The PUNCH recently reported how 28 states did not attract any Foreign Direct Investment in the first quarter of 2023. The eight others that did receive paltry sums far below their potential.
Also, the Infrastructure Concession Regulatory Commission says a sizeable portion of the 31,000 kilometres of road infrastructure belonging to the states are decrepit. Roads are critical for economic development, yet, inexcusably, about 87 per cent of Nigeria’s 130,000km rural road network is deplorable.
Unlike the defunct four regions of the First Republic, Nigeria’s states do not develop sustainable, autonomous economic plans. They rely on the funds from the FA. In a federation, this is a recipe for poverty.
Federalism is anchored on “dual sovereignty,” by which the federating units are primarily autonomous entities that willingly surrender some of their powers to a central government, but at the same time retain considerable responsibility for their own well-being.
A vibrant federation is ultimately the sum of all its constituent parts. In the world’s 24 other federations, the units are primary drivers of the local and national economy. A report filed for Australia’s federal government noted that India operates “both a national economy and a series of sub-national economies each with distinct growth trajectories and regulatory regimes.” Its 28 states independently develop growth drivers and investment climates, each requiring its own strategy.
Competing with each other, eight of the states accounted for over 60 per cent of the country’s economic activity, five for 70 per cent of all the exports, and five attracted 71 per cent of FDI inflows 2000-2017, the Indian government reported. India’s $3.75 trillion GDP, the world’s fifth largest, is driven by the exertions of its central and sub-national units.
Nigeria’s states should similarly have economic plans, each setting out targets for growth in agriculture, mining, SMEs, manufacturing, exports, ICT, tax revenues, investment, and job creation. They should align sector-specific programmes with national and regional ones.
Many governors, past and present, are corrupt, wasteful, incompetent, and lack vision. The 36 states and the FCT, by March end, owed N49.85 trillion of the total outstanding national debt of N108.29 trillion, according to the Debt Management Office. There is little to show for it and the huge sums drawn over the years from the FA, except for the stupendous personal fortunes of most of them.
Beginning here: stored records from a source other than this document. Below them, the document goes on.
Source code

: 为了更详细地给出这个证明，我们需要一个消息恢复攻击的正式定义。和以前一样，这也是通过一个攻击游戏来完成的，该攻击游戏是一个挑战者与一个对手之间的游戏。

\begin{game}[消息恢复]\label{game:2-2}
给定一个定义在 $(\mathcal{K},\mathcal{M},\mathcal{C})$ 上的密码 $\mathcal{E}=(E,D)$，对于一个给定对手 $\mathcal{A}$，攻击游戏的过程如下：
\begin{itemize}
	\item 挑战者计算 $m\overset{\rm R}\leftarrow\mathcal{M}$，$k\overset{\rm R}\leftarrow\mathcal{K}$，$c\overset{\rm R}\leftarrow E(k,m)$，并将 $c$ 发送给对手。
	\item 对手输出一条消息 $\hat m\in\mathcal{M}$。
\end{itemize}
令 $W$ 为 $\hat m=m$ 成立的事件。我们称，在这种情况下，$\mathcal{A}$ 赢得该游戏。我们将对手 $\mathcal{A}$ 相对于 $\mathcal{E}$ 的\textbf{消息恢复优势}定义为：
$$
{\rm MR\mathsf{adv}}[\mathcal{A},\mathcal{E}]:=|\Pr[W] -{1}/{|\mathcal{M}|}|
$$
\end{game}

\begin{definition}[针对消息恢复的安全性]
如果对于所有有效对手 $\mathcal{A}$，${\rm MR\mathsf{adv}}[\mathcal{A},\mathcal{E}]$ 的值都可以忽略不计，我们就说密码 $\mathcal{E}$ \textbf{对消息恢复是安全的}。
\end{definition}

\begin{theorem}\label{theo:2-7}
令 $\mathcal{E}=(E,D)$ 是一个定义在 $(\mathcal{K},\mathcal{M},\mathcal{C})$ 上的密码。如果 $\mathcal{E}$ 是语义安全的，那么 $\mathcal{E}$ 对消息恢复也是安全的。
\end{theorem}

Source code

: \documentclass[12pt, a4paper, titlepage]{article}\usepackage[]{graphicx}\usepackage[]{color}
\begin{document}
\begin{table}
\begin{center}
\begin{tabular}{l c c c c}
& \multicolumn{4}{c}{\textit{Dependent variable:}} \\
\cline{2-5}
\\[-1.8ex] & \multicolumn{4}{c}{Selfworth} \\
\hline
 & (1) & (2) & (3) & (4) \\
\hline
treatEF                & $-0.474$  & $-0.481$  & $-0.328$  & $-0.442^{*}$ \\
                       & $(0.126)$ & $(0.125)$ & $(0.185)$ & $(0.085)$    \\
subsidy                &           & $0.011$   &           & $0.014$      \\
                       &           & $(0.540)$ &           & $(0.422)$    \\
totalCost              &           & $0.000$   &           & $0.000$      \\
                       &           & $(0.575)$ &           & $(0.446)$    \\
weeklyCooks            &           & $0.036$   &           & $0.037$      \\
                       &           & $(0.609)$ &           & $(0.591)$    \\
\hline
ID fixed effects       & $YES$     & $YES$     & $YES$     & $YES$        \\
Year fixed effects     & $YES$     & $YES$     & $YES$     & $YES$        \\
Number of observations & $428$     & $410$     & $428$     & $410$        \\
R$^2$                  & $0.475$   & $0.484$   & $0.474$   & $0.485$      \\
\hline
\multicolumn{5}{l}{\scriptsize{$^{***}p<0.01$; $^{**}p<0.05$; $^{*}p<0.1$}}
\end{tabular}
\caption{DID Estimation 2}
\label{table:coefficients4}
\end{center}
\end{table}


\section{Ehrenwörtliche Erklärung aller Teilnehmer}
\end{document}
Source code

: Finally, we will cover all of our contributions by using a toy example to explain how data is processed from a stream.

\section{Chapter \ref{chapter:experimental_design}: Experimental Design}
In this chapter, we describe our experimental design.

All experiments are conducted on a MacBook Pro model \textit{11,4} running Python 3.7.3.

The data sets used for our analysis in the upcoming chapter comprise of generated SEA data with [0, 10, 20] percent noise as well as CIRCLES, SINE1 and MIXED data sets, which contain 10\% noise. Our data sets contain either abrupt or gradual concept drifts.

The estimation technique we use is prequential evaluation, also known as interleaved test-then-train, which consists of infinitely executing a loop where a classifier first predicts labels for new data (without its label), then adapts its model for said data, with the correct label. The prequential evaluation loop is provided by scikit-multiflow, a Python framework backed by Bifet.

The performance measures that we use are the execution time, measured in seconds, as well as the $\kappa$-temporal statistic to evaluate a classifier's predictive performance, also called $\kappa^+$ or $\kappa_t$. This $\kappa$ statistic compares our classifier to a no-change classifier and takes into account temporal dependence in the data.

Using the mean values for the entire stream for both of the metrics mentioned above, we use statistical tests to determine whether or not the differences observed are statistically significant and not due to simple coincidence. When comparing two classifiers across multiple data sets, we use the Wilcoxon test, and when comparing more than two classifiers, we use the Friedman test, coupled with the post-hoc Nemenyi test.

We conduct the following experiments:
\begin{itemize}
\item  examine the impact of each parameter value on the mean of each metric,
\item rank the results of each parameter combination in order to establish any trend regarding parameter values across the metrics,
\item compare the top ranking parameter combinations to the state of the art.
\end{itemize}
The current governors should change the narrative, assemble teams of seasoned, incorruptible technocrats, map out comprehensive economic and social programmes, and exploit all resources, material, and human, in their states to reverse Nigeria’s poverty trajectory.
Like Australia’s, Germany’s and India’s states, Canada’s provinces, and Switzerland’s cantons, they should devise business-friendly policies, invest heavily in rural infrastructure, education, health, and water supply/sanitation to attract domestic and foreign investment in agriculture, mining, manufacturing, ICT, services, and transportation.
They should drastically cut down the size and cost of governance, beginning with the cabinet, and the public service.
The times call for sacrifice by leadership, vision, and a culture of selfless service. The governors should rise to the challenge.